Le jeudi qui précède la semaine sainte est à Séville un jour très spécial. Même si à vrai dire, chacune de ces journées de printemps est unique. Chacune porte en elle une première fois.
Première fois de l'année qu'on retrouve sur son pare-brise une pellicule de neige de printemps, qu'en s'approchant on identifie enfin : fleurs d'oranger (il y avait ce matin dans la calle de Castelar un petit camion de la mairie, et trois hommes qui s'affairaient à tailler les orangers sur le trottoir. Évidemment, vue la floraison, on aurait dû faire ça le mois dernier, mais bon, l’explosion de parfums n’en est que plus spectaculaire, et puis on n'imagine pas le travail que c'est d'apprêter cette ville pour ne rien faire.

Première fois que les vieilles gitanes noires ramènent sur les marchés les grandes brassées d'asperges sauvages, ces trigueros montées juste en graines qui vous font exploser de saveur les moindres œufs brouillés.

Première fois qu'on prend le temps de s'assoir sur un banc d'azulejos des jardins du Murillo, et d'écouter comme un anthropologue la conversation des deux jeunes filles du banc voisin. Le digo... Me dice... Le digo... Me dice... Entonce le digo...
Cuchame ! Répond sa copine. Le digo... Me dice... Celle-là n'a pas grand avenir dans le métier de dialoguiste...

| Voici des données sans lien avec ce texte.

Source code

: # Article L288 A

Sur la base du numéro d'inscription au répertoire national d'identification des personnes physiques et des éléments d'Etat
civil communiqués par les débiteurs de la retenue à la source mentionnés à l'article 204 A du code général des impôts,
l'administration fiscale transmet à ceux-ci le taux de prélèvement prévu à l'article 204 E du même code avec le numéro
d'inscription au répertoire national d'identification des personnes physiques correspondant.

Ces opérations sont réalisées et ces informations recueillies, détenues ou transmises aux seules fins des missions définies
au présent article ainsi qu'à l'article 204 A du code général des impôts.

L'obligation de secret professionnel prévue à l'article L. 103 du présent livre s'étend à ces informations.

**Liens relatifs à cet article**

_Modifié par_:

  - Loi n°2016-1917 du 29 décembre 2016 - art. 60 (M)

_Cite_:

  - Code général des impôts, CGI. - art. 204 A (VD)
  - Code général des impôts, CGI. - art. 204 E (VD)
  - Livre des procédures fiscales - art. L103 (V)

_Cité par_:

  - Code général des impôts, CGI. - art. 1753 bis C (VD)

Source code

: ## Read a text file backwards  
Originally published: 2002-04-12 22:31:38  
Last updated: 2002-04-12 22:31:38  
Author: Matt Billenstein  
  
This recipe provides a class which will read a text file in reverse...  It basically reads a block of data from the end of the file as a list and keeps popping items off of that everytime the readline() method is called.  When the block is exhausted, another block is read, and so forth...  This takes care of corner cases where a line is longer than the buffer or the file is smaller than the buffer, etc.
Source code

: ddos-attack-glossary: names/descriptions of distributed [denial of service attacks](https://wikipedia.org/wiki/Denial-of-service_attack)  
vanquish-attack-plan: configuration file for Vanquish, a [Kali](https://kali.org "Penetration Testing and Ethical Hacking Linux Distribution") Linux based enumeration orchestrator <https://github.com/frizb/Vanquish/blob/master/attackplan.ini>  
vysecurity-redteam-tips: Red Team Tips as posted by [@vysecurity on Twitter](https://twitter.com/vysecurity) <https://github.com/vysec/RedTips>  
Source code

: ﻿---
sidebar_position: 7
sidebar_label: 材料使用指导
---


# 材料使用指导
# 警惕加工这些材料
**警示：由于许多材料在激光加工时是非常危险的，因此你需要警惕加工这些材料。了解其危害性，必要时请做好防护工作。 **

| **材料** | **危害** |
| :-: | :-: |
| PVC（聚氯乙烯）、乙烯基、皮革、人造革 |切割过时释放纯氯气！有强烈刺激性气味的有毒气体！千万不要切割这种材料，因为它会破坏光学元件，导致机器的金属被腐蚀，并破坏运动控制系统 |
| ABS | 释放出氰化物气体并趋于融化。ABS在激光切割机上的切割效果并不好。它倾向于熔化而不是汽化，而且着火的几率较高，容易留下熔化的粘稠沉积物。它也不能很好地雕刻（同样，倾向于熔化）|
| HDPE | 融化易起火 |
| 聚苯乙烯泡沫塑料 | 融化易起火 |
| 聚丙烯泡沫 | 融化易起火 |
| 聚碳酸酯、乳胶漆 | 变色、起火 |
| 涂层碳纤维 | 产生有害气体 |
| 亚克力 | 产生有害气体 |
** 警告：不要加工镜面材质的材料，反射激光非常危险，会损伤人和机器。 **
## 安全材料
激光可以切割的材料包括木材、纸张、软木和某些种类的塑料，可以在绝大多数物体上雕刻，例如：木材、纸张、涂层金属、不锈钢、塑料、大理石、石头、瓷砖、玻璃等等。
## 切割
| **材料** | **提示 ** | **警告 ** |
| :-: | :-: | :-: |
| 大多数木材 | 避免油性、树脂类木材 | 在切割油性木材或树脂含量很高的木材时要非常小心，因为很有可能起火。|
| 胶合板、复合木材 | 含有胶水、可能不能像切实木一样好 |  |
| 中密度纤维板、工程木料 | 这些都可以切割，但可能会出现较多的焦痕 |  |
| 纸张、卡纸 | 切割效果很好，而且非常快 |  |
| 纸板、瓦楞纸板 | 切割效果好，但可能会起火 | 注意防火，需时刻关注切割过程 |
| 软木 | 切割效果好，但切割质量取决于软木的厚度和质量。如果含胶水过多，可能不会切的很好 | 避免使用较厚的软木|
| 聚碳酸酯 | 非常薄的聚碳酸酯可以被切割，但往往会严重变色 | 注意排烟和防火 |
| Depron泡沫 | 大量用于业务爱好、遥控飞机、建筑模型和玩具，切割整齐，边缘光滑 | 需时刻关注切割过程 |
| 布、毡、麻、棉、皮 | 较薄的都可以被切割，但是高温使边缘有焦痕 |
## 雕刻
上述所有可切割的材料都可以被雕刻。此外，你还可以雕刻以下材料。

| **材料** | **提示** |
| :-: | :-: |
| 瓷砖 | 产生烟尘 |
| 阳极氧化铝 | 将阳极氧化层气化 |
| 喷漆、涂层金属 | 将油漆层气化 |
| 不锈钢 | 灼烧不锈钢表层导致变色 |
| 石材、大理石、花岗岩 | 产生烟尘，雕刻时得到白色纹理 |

La Cadena Ser a installé un stand place de l'incarnation, sous les champignons du nouveau marché. Deux hôtesses y distribuent les "programmes de main" de la semaine sainte. Un petit livret dans lequel on trouve la présentation, une à une, de toutes les confréries qui s’apprêtent à défiler à partir de dimanche. Il y a toutes sortes de guides, plus ou moins complets, plus ou moins détaillés. L'idée, c'est de savoir, jour après jour, heure après heure, dans quelle rue se trouve, à quel endroit exact, telle ou telle hermandad. On peut ainsi se poster, courir de l'une à l'autre en tentant d'éviter les rues barrées, les places fermées, ce que l'on n'arrive jamais tout à fait à réussir... Et c'est précisément ce jeudi, celui qui précède le dimanche des Rameaux, que les journaux et les grandes fondations publient et distribuent leur guide.
On fait donc la queue (on est à Séville !) pour récupérer les précieux livrets. Un jeune couple passe : "Pardon, vous faites la queue pour quoi ?" On se mord les lèvres pour ne pas répondre : "On n'en sait rien !" ce qui serait la plus douce des réponses sévillanes, mais un voisin plus vif choisit de dire la vérité. Les deux jeunes prennent place dans la file derrière nous.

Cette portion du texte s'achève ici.